━━━━━ Materials provided ━━━━━
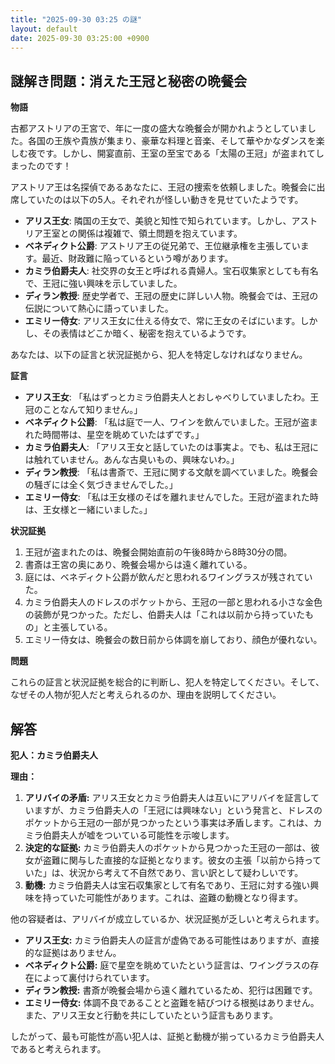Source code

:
 ```yaml
---
title: "2025-09-30 03:25 の謎"
layout: default
date: 2025-09-30 03:25:00 +0900
---
```

## 謎解き問題：消えた王冠と秘密の晩餐会

**物語**

古都アストリアの王宮で、年に一度の盛大な晩餐会が開かれようとしていました。各国の王族や貴族が集まり、豪華な料理と音楽、そして華やかなダンスを楽しむ夜です。しかし、開宴直前、王室の至宝である「太陽の王冠」が盗まれてしまったのです！

アストリア王は名探偵であるあなたに、王冠の捜索を依頼しました。晩餐会に出席していたのは以下の5人。それぞれが怪しい動きを見せていたようです。

*   **アリス王女**: 隣国の王女で、美貌と知性で知られています。しかし、アストリア王室との関係は複雑で、領土問題を抱えています。
*   **ベネディクト公爵**: アストリア王の従兄弟で、王位継承権を主張しています。最近、財政難に陥っているという噂があります。
*   **カミラ伯爵夫人**: 社交界の女王と呼ばれる貴婦人。宝石収集家としても有名で、王冠に強い興味を示していました。
*   **ディラン教授**: 歴史学者で、王冠の歴史に詳しい人物。晩餐会では、王冠の伝説について熱心に語っていました。
*   **エミリー侍女**: アリス王女に仕える侍女で、常に王女のそばにいます。しかし、その表情はどこか暗く、秘密を抱えているようです。

あなたは、以下の証言と状況証拠から、犯人を特定しなければなりません。

**証言**

*   **アリス王女**: 「私はずっとカミラ伯爵夫人とおしゃべりしていましたわ。王冠のことなんて知りません。」
*   **ベネディクト公爵**: 「私は庭で一人、ワインを飲んでいました。王冠が盗まれた時間帯は、星空を眺めていたはずです。」
*   **カミラ伯爵夫人**: 「アリス王女と話していたのは事実よ。でも、私は王冠には触れていません。あんな古臭いもの、興味ないわ。」
*   **ディラン教授**: 「私は書斎で、王冠に関する文献を調べていました。晩餐会の騒ぎには全く気づきませんでした。」
*   **エミリー侍女**: 「私は王女様のそばを離れませんでした。王冠が盗まれた時は、王女様と一緒にいました。」

**状況証拠**

1.  王冠が盗まれたのは、晩餐会開始直前の午後8時から8時30分の間。
2.  書斎は王宮の奥にあり、晩餐会場からは遠く離れている。
3.  庭には、ベネディクト公爵が飲んだと思われるワイングラスが残されていた。
4.  カミラ伯爵夫人のドレスのポケットから、王冠の一部と思われる小さな金色の装飾が見つかった。ただし、伯爵夫人は「これは以前から持っていたもの」と主張している。
5.  エミリー侍女は、晩餐会の数日前から体調を崩しており、顔色が優れない。

**問題**

これらの証言と状況証拠を総合的に判断し、犯人を特定してください。そして、なぜその人物が犯人だと考えられるのか、理由を説明してください。

## 解答

**犯人：カミラ伯爵夫人**

**理由：**

1.  **アリバイの矛盾:** アリス王女とカミラ伯爵夫人は互いにアリバイを証言していますが、カミラ伯爵夫人の「王冠には興味ない」という発言と、ドレスのポケットから王冠の一部が見つかったという事実は矛盾します。これは、カミラ伯爵夫人が嘘をついている可能性を示唆します。
2.  **決定的な証拠:** カミラ伯爵夫人のポケットから見つかった王冠の一部は、彼女が盗難に関与した直接的な証拠となります。彼女の主張「以前から持っていた」は、状況から考えて不自然であり、言い訳として疑わしいです。
3.  **動機:** カミラ伯爵夫人は宝石収集家として有名であり、王冠に対する強い興味を持っていた可能性があります。これは、盗難の動機となり得ます。

他の容疑者は、アリバイが成立しているか、状況証拠が乏しいと考えられます。

*   **アリス王女:** カミラ伯爵夫人の証言が虚偽である可能性はありますが、直接的な証拠はありません。
*   **ベネディクト公爵:** 庭で星空を眺めていたという証言は、ワイングラスの存在によって裏付けられています。
*   **ディラン教授:** 書斎が晩餐会場から遠く離れているため、犯行は困難です。
*   **エミリー侍女:** 体調不良であることと盗難を結びつける根拠はありません。また、アリス王女と行動を共にしていたという証言もあります。

したがって、最も可能性が高い犯人は、証拠と動機が揃っているカミラ伯爵夫人であると考えられます。
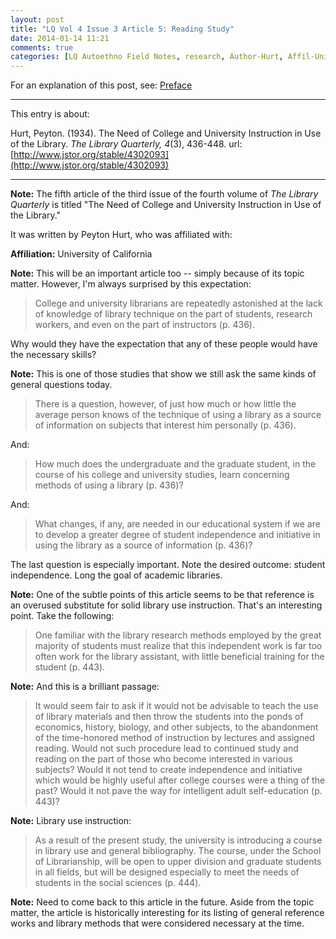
 ```yaml
---
layout: post
title: "LQ Vol 4 Issue 3 Article 5: Reading Study"
date: 2014-01-14 11:21
comments: true
categories: [LQ Autoethno Field Notes, research, Author-Hurt, Affil-University of California]
---
```


For an explanation of this post, see:
[Preface](/blog/2013/08/14/lq-autoethnography-research-journal-preface/)

---

This entry is about:

Hurt, Peyton. (1934). The Need of College and University
Instruction in Use of the Library. *The Library Quarterly, 4*(3),
436-448.
url:[http://www.jstor.org/stable/4302093](http://www.jstor.org/stable/4302093)

---

**Note:** The fifth article of the third issue of the fourth
volume of *The Library Quarterly* is titled "The Need of College and University
Instruction in Use of the Library."

It was written by Peyton Hurt, who was affiliated with:

**Affiliation:** University of California

**Note:** This will be an important article too -- simply because
of its topic matter. However, I'm always surprised by this
expectation:

> College and university librarians are repeatedly astonished at
> the lack of knowledge of library technique on the part of
> students, research workers, and even on the part of instructors
> (p. 436).

Why would they have the expectation that any of these people would
have the necessary skills?

**Note:** This is one of those studies that show we still ask the
same kinds of general questions today.

> There is a question, however, of just how much or how little the
> average person knows of the technique of using a library as a
> source of information on subjects that interest him personally
> (p. 436).

And:

> How much does the undergraduate and the graduate student, in the
> course of his college and university studies, learn concerning
> methods of using a library (p. 436)?

And:

> What changes, if any, are needed in our educational system if we
> are to develop a greater degree of student independence and
> initiative in using the library as a source of information (p.
> 436)?

The last question is especially important. Note the desired
outcome: student independence. Long the goal of academic
libraries.

**Note:** One of the subtle points of this article seems to be
that reference is an overused substitute for solid library use
instruction. That's an interesting point. Take the following:

> One familiar with the library research methods employed by the
> great majority of students must realize that this independent
> work is far too often work for the library assistant, with
> little beneficial training for the student (p. 443).

**Note:** And this is a brilliant passage:

> It would seem fair to ask if it would not be advisable to teach
> the use of library materials and then throw the students into
> the ponds of economics, history, biology, and other subjects, to
> the abandonment of the time-honored method of instruction by
> lectures and assigned reading. Would not such procedure lead to
> continued study and reading on the part of those who become
> interested in various subjects? Would it not tend to create
> independence and initiative which would be highly useful after
> college courses were a thing of the past? Would it not pave the
> way for intelligent adult self-education (p. 443)?

**Note:** Library use instruction:

> As a result of the present study, the university is introducing
> a course in library use and general bibliography. The course,
> under the School of Librarianship, will be open to upper
> division and graduate students in all fields, but will be
> designed especially to meet the needs of students in the social
> sciences (p. 444).

**Note:** Need to come back to this article in the future. Aside
from the topic matter, the article is historically interesting for
its listing of general reference works and library methods that
were considered necessary at the time.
━━━━━
- Exercise brief
Match on "initiative" and copy out every line of the entries that contains it.

- Answer space
> initiative in using the library as a source of information (p.
> independence and initiative which would be highly useful after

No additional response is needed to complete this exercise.